*** Records provided ***

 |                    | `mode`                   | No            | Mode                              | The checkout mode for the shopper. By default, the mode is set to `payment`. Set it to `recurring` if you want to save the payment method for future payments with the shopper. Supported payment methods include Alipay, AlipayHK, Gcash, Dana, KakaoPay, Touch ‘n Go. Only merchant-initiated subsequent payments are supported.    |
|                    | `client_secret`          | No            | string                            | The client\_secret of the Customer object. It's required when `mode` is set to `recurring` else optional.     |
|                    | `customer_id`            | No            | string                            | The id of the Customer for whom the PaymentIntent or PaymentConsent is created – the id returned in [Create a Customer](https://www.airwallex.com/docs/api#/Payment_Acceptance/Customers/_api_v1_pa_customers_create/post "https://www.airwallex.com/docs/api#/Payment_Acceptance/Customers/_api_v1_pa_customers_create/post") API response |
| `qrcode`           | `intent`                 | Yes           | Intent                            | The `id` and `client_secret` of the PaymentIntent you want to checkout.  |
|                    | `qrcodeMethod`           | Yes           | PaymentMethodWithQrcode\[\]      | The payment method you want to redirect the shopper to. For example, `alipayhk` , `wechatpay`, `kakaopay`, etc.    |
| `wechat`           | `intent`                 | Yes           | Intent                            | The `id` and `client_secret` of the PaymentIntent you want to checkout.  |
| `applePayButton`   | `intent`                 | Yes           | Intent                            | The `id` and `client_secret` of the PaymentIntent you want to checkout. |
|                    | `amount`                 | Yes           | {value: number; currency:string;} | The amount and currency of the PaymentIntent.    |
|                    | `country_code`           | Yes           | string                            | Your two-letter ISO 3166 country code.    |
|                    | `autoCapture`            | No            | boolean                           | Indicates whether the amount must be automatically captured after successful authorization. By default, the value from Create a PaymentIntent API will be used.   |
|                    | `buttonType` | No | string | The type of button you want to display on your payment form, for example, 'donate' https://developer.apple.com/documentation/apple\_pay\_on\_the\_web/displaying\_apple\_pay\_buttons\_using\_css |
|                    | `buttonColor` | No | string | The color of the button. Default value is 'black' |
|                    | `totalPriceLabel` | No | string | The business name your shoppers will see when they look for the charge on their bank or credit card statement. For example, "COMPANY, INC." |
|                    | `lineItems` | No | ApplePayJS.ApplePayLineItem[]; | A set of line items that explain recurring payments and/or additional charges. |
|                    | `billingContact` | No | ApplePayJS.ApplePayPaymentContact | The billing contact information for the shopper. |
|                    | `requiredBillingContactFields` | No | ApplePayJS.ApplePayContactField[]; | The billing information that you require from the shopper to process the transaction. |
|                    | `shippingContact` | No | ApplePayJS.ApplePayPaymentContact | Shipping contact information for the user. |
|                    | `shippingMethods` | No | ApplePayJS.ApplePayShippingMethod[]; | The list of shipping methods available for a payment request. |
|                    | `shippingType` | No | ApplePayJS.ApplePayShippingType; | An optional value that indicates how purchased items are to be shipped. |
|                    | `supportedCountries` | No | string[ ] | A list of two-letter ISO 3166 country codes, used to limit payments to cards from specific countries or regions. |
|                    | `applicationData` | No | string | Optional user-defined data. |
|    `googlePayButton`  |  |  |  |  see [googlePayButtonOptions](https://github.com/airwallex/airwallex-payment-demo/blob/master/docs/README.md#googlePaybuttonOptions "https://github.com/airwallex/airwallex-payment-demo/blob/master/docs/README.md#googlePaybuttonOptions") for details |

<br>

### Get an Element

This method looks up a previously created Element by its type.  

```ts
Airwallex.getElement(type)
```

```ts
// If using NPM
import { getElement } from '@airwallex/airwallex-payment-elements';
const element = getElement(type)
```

*** End of Records provided ***

## What the exercise asks
Every entry in the listing above is to be repeated verbatim.

## Answer for this exercise
 |                    | `mode`                   | No            | Mode                              | The checkout mode for the shopper. By default, the mode is set to `payment`. Set it to `recurring` if you want to save the payment method for future payments with the shopper. Supported payment methods include Alipay, AlipayHK, Gcash, Dana, KakaoPay, Touch ‘n Go. Only merchant-initiated subsequent payments are supported.    |
|                    | `client_secret`          | No            | string                            | The client\_secret of the Customer object. It's required when `mode` is set to `recurring` else optional.     |
|                    | `customer_id`            | No            | string                            | The id of the Customer for whom the PaymentIntent or PaymentConsent is created – the id returned in [Create a Customer](https://www.airwallex.com/docs/api#/Payment_Acceptance/Customers/_api_v1_pa_customers_create/post "https://www.airwallex.com/docs/api#/Payment_Acceptance/Customers/_api_v1_pa_customers_create/post") API response |
| `qrcode`           | `intent`                 | Yes           | Intent                            | The `id` and `client_secret` of the PaymentIntent you want to checkout.  |
|                    | `qrcodeMethod`           | Yes           | PaymentMethodWithQrcode\[\]      | The payment method you want to redirect the shopper to. For example, `alipayhk` , `wechatpay`, `kakaopay`, etc.    |
| `wechat`           | `intent`                 | Yes           | Intent                            | The `id` and `client_secret` of the PaymentIntent you want to checkout.  |
| `applePayButton`   | `intent`                 | Yes           | Intent                            | The `id` and `client_secret` of the PaymentIntent you want to checkout. |
|                    | `amount`                 | Yes           | {value: number; currency:string;} | The amount and currency of the PaymentIntent.    |
|                    | `country_code`           | Yes           | string                            | Your two-letter ISO 3166 country code.    |
|                    | `autoCapture`            | No            | boolean                           | Indicates whether the amount must be automatically captured after successful authorization. By default, the value from Create a PaymentIntent API will be used.   |
|                    | `buttonType` | No | string | The type of button you want to display on your payment form, for example, 'donate' https://developer.apple.com/documentation/apple\_pay\_on\_the\_web/displaying\_apple\_pay\_buttons\_using\_css |
|                    | `buttonColor` | No | string | The color of the button. Default value is 'black' |
|                    | `totalPriceLabel` | No | string | The business name your shoppers will see when they look for the charge on their bank or credit card statement. For example, "COMPANY, INC." |
|                    | `lineItems` | No | ApplePayJS.ApplePayLineItem[]; | A set of line items that explain recurring payments and/or additional charges. |
|                    | `billingContact` | No | ApplePayJS.ApplePayPaymentContact | The billing contact information for the shopper. |
|                    | `requiredBillingContactFields` | No | ApplePayJS.ApplePayContactField[]; | The billing information that you require from the shopper to process the transaction. |
|                    | `shippingContact` | No | ApplePayJS.ApplePayPaymentContact | Shipping contact information for the user. |
|                    | `shippingMethods` | No | ApplePayJS.ApplePayShippingMethod[]; | The list of shipping methods available for a payment request. |
|                    | `shippingType` | No | ApplePayJS.ApplePayShippingType; | An optional value that indicates how purchased items are to be shipped. |
|                    | `supportedCountries` | No | string[ ] | A list of two-letter ISO 3166 country codes, used to limit payments to cards from specific countries or regions. |
|                    | `applicationData` | No | string | Optional user-defined data. |
|    `googlePayButton`  |  |  |  |  see [googlePayButtonOptions](https://github.com/airwallex/airwallex-payment-demo/blob/master/docs/README.md#googlePaybuttonOptions "https://github.com/airwallex/airwallex-payment-demo/blob/master/docs/README.md#googlePaybuttonOptions") for details |

<br>

### Get an Element

This method looks up a previously created Element by its type.  

```ts
Airwallex.getElement(type)
```

```ts
// If using NPM
import { getElement } from '@airwallex/airwallex-payment-elements';
const element = getElement(type)
```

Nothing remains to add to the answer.